Ganz YouTube spricht von nichts anderem mehr, auf Instagram wird der Hashtag „saveyourinternet“ tausendfach geteilt, Demonstrationen und Brandreden werden gehalten und eine populäre Petition macht die Runde. Was ist vorgefallen, was die Leute in eine ebensolche Panik verfallen lässt?

Es ist der Artikel 13, eine neue, in der Planung befindliche Richtlinienverordnung, die gemeinhin gern als final festgelegtes Gesetz dargestellt wird. Denn viele Leute wissen nichts über das „Gesetz“, außer, dass die Tagesschau mal über eine von der FDP veranlasste Abstimmung im Bundestag zum, im Volksmund so genannten, „Uploadfilter-Gesetz“ berichtet hat oder sie irgendwelche Werbung von YouTube mit der Frage „Was wäre, wenn du deine Lieblingsyoutuber nicht mehr schauen könntest?!“ in den sozialen Netzwerken angezeigt bekommen haben. Doch was es damit genau auf sich hat und welche Auswirkungen diese Verordnung auf uns hat, das weiß keiner so recht. Die Frage, ob es YouTube künftig überhaupt noch geben wird, stand und steht, mit Panik betrachtet, im Raum. YouTuber regen Kampagnen an, da sie um ihre Existenz fürchten. Andere wiederum stehen dem entgegen, ein Weltkonzern wie Google, der ja hinter YouTube steht, lasse sich doch nicht so einfach die Butter vom Brot nehmen. Doch das Thema an sich ist viel weiterreichender und umfangreicher, als nur YouTube betreffend. Zunächst also einige Details und Erklärungen, um mehr Klarheit zu schaffen.

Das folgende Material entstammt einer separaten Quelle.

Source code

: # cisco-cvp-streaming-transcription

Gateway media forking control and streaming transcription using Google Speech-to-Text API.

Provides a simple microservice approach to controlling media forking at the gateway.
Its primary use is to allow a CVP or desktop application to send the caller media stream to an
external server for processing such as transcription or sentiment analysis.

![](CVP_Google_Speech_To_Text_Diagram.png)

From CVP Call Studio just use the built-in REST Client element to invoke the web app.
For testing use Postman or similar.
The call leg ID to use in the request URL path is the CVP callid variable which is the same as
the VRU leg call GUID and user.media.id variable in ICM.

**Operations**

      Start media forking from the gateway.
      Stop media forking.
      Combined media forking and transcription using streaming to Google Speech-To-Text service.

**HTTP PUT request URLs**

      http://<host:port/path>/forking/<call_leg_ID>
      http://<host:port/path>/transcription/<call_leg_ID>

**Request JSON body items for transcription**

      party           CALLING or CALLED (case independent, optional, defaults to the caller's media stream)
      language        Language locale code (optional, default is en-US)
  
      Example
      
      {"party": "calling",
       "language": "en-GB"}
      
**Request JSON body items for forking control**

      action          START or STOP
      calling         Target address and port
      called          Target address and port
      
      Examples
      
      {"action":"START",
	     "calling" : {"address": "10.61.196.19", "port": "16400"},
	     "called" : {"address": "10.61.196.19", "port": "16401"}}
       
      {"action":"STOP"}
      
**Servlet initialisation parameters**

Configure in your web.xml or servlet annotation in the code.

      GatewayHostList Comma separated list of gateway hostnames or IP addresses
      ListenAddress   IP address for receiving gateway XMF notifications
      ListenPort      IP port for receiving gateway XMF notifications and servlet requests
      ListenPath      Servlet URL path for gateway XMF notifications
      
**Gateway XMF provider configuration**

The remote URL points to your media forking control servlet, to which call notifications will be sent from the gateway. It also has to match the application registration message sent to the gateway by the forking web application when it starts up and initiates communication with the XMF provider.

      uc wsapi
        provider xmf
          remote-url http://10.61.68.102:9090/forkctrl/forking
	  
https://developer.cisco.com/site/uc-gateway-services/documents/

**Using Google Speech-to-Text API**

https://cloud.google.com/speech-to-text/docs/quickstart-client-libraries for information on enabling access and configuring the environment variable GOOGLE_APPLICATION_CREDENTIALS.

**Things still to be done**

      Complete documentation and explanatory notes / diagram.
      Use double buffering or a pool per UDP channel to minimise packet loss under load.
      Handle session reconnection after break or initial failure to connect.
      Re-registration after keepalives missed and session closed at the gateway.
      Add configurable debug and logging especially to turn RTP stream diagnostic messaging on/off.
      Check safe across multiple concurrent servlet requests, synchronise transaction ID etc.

Artikel 13 ist eine vom CDU Europa-Abgeordneten Axel Voss eingebrachte und stark umstrittene Richtlinie zum Urheberrecht, um die Werke von einzelnen Künstlern und Kreativen vor Piraterie zu schützen. Hierzu sollen nun auch die Plattformen, wie YouTube, Twitter oder Instagram sofort für den Upload solcher Inhalte haftbar gemacht werden, statt wie bisher nur derjenige, der den Urheberrechtsverstoß begangen hat. YouTube und Co. müssen Inhalte also bereits vor dem Upload auf geschützte Inhalte filtern, bevor es zu einem Urheberrechtsverstoß kommt, sonst drohen Abmahnwellen und Strafen in mehrstelliger Millionenhöhe. Solch einen Filter hat YouTube bereits impliziert, was 2017 die Debatte um die fälschliche Demonetarisierung von Inhalten ausgelöst hat, denn…der Filter funktioniert meist mehr schlecht als recht.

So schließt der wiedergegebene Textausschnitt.